Have I mentioned my particularly complicated relationship with food? On a regular basis, I freak out over my food. But lately, I've been craving simple. Simple everything. This includes my bread.
Bread takes many forms. There's quick bread... I am really good with this kind. You can do almost anything with it. Irish soda bread. Biscuits. Pumpkin bread with big beautiful southern pecans. Pancakes. (I make the best pancakes on planet Beth... just ask me.) And now, tortillas.
"Tortillas," you exclaim, astonished.
"Why yes. They are a kind of bread."
I make my own now since buying for myself one of those amazing tortilla presses. I make them perfectly round, lightly salted, and flawlessly singed on an iron skillet. I just walk around eating them plain.
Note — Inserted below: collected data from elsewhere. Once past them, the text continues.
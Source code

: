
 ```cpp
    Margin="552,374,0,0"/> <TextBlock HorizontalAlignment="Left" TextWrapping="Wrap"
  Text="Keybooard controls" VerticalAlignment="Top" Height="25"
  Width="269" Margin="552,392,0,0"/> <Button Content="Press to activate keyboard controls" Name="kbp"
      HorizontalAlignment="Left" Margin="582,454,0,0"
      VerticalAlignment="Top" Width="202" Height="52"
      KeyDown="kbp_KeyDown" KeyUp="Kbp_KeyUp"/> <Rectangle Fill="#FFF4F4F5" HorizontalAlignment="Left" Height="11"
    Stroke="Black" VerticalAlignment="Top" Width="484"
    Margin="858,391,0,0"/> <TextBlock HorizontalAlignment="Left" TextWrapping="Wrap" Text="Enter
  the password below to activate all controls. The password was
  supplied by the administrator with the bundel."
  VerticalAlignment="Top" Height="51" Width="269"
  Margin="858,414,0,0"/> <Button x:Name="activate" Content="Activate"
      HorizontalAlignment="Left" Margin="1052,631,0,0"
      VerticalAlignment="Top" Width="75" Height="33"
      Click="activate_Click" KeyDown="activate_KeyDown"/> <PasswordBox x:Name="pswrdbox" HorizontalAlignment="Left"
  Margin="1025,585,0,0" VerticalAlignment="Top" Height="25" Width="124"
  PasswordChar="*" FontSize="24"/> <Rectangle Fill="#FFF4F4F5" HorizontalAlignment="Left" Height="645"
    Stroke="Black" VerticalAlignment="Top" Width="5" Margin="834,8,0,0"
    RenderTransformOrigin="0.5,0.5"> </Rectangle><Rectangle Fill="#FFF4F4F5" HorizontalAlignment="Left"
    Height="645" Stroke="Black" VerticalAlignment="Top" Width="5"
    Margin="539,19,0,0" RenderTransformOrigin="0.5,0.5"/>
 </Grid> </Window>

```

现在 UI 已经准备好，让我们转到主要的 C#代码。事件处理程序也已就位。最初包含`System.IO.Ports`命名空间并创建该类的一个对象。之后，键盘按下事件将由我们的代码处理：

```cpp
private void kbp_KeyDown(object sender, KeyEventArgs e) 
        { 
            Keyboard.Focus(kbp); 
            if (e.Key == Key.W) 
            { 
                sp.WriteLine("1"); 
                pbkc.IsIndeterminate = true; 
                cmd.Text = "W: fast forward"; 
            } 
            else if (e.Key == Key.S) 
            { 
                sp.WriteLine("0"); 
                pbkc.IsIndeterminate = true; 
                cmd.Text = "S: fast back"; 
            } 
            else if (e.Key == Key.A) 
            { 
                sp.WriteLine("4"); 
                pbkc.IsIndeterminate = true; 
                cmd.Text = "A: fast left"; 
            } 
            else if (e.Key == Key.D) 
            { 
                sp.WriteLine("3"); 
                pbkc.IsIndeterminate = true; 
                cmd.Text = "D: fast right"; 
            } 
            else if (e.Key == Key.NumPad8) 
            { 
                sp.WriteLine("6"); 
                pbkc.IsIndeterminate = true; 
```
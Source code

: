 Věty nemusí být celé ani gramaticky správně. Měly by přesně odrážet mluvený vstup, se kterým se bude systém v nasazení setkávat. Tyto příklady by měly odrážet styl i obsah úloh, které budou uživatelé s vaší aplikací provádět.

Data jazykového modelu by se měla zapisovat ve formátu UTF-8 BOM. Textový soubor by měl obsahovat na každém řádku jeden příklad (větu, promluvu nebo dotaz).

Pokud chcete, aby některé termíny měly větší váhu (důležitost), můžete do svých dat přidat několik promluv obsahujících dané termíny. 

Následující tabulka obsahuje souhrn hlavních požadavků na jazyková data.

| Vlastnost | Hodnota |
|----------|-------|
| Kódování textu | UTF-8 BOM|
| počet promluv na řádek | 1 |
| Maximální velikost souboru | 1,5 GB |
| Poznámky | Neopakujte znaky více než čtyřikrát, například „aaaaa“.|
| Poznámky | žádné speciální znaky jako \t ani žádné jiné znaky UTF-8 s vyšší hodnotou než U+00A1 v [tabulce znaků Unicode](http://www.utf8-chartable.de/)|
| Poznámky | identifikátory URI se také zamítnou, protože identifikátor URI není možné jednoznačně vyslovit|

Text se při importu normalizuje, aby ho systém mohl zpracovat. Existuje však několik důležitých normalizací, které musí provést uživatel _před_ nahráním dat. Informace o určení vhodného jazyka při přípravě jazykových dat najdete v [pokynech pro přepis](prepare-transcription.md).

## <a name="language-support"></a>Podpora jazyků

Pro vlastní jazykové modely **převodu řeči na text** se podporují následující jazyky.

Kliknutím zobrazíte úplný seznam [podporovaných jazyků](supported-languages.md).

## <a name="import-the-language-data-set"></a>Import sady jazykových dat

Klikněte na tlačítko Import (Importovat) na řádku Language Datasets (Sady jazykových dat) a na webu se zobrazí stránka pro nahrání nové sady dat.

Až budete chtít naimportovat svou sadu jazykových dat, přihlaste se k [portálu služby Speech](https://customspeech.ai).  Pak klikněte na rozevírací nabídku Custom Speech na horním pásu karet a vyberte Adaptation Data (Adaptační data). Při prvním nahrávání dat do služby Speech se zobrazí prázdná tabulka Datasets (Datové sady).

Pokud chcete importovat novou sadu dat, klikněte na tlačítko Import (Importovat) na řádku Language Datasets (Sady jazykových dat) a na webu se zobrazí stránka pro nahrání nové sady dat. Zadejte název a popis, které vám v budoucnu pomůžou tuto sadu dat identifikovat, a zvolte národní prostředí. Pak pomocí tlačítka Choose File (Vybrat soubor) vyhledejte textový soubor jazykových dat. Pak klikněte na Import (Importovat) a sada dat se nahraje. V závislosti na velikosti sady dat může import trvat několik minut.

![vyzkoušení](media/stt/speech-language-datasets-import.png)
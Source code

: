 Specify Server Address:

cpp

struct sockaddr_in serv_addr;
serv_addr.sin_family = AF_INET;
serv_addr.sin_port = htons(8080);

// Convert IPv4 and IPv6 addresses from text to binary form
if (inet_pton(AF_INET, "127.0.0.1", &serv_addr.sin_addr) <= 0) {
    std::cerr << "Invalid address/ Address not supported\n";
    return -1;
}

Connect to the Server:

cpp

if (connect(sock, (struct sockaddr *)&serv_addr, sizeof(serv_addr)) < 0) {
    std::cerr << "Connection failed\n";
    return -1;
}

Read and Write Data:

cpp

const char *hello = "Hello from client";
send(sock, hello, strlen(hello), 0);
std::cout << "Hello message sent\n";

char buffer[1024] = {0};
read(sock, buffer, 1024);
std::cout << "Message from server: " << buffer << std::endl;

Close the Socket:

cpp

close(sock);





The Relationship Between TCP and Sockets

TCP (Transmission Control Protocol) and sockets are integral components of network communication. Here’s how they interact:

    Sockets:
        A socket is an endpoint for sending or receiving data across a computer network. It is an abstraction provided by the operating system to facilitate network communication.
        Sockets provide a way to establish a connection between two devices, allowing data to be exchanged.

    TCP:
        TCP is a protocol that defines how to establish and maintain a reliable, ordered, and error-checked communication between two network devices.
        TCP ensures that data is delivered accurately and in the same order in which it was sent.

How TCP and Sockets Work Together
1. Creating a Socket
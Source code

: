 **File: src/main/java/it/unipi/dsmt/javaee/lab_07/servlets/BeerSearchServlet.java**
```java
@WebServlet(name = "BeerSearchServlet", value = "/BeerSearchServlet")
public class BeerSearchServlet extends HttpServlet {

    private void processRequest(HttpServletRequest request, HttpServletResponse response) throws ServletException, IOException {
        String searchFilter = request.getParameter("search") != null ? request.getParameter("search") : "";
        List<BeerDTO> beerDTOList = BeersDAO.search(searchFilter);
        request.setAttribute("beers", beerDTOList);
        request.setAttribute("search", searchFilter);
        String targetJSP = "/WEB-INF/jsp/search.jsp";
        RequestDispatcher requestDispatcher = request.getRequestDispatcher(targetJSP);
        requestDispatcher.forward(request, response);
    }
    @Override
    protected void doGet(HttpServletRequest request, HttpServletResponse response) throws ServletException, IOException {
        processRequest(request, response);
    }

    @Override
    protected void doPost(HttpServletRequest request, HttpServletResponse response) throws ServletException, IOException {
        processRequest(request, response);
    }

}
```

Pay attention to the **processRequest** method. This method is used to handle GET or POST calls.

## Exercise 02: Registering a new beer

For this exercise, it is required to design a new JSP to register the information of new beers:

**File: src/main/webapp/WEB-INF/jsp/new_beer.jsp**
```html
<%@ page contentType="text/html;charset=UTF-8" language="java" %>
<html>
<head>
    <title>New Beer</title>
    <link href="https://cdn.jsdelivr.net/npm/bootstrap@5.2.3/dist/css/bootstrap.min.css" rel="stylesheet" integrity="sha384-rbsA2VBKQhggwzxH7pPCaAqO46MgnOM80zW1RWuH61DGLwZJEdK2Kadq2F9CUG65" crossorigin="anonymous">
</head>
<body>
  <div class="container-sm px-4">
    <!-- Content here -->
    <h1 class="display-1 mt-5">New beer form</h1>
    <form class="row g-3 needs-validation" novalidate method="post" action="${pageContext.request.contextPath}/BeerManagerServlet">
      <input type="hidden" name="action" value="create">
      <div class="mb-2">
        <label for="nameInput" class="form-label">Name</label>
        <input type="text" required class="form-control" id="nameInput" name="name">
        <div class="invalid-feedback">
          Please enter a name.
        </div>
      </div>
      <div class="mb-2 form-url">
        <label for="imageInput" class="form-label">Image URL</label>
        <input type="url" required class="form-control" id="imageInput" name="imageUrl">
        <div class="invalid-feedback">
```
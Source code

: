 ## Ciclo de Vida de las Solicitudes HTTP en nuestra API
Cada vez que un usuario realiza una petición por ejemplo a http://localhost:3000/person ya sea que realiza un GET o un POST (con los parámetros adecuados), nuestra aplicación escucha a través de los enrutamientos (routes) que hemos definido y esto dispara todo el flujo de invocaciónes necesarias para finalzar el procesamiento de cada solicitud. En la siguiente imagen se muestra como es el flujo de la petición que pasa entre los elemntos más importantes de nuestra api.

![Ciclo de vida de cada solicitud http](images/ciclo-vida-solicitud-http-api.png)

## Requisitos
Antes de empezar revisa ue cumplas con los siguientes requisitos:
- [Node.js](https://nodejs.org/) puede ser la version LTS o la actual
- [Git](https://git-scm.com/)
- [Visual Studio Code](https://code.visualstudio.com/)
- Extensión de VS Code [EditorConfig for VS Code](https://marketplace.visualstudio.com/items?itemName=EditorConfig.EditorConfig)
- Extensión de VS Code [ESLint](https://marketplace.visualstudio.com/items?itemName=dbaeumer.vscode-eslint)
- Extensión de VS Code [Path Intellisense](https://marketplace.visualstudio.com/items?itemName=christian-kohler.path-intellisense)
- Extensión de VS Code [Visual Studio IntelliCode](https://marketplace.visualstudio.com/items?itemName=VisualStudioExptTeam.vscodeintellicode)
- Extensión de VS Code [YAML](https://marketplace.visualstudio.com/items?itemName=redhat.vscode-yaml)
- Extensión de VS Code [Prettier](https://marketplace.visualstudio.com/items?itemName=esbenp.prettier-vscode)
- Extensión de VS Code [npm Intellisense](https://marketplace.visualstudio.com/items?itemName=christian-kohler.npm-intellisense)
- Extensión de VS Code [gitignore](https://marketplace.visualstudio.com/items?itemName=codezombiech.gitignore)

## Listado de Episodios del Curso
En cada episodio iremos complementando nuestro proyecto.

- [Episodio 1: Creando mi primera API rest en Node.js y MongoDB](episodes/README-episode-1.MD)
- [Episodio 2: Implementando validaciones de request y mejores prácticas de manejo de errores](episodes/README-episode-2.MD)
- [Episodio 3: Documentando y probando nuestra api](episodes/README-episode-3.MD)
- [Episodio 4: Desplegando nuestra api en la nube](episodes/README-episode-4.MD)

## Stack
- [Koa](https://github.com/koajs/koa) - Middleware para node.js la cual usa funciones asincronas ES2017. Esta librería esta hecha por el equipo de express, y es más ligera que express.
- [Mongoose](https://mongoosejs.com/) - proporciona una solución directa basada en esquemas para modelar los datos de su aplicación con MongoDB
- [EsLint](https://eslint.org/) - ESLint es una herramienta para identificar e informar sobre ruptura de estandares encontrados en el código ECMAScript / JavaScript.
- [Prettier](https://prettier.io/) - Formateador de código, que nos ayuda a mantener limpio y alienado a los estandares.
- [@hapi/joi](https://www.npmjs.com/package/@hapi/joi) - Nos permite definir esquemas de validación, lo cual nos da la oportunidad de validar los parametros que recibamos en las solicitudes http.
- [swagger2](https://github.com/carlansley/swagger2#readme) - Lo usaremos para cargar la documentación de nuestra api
I pretend I'm on a journey of sorts and I must have foods that sustain me without spoiling quickly, for the expedition is fraught with danger and much moiling and toiling. Yet, I trek fearlessly across the desert of my den into the hostile bogs of the kitchen and I am saved by the little tortilla in my fist, for it's sustenance is enough to nourish my inner hunger for simplicity and perfection and keep me from bingeing on Oreos.
And it's fried corn. I mean, who doesn't love fried corn?
I guess the purpose of writing this has been to more or less pat myself on the back for my cleverness, but if the narcissism fits, wear it. I do make good bread. Even if it's a tortilla.